Although considered to be a relatively new phenomenon in health care, the origins of laparoscopic surgery date back over 100 years. In 1901 the first endoscopic examination of the peritoneal cavity, known at the time as “celioscopy,” was attempted by the German surgeon George Kelling to evaluate the effects of pneumoperitoneum on intraabdominal hemorrhage associated with such conditions as ectopic pregnancy and bleeding ulcers.1–3 Over the next 70 years several surgeons used laparoscopic techniques, but because of technologic limitations and a high complication rate from bowel and cautery injuries and vascular perforation, few mainstream surgeons embraced the techniques.2 With the development of the open entry Hasson trocar in 1971 and videoscopic imagining in the mid-1980s, the safety of laparoscopy improved. Finally, in 1988 the first videolaparoscopic cholecystectomy was performed by the French surgeon Philip Mouret and the technique soon spread worldwide as the healthcare community began to realize the true benefits of laparoscopy—a safer, less painful, minimally invasive alternative to open laparotomy with a faster recovery and return to normal function.2,4,5
After the success of laparoscopic cholecystectomy, surgeons began to explore minimally invasive approaches to a vast array of complex intraabdominal procedures including herniorrhaphy, prostatectomy, hysterectomy, nephrectomy, and many others. These techniques are now employed by many surgical specialties in patients across the life span and with significant coexisting disease. As a result, the challenges associated with laparoscopy, such as pneumoperitoneum and unique positioning, are coupled with increasingly critical patients adding unique complexity to the anesthetic management for these procedures.
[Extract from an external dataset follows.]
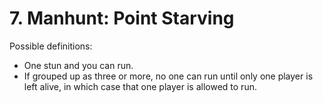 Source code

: # 7. Manhunt: Point Starving

Possible definitions:

* One stun and you can run.
* If grouped up as three or more, no one can run until only one player is left alive, in which case that one player is allowed to run.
Figure 31-1 depicts a classic approach to a laparoscopic appendectomy.
Creation of the Pneumoperitoneum
To perform laparoscopic procedures, it is necessary to create an environment in which the surgeon can clearly view all intraabdominal structures and successfully manipulate the instruments required for surgical dissection. This is accomplished through the creation of an artificial pneumoperitoneum—the installation of air or gas into the peritoneal cavity under controlled pressure. Although complications associated with laparoscopic surgery are rare, initial entry into the abdominal cavity and establishment of the pneumoperitoneum are responsible for a significant proportion of those that do occur.6–9 Large multicenter studies have demonstrated the pooled risk of severe vascular or bowel injury at the time of abdominal entry to be 0.2 and 0.4 per 1000, respectively.6,8 In addition to the risks caused by the placement of the surgical trocars, insufflation of gas into the peritoneal cavity produces significant physical stress on multiple organ systems. These physiologic effects are seen intraoperatively and can carry over into the immediate postoperative period, increasing the morbidity and mortality associated with these procedures.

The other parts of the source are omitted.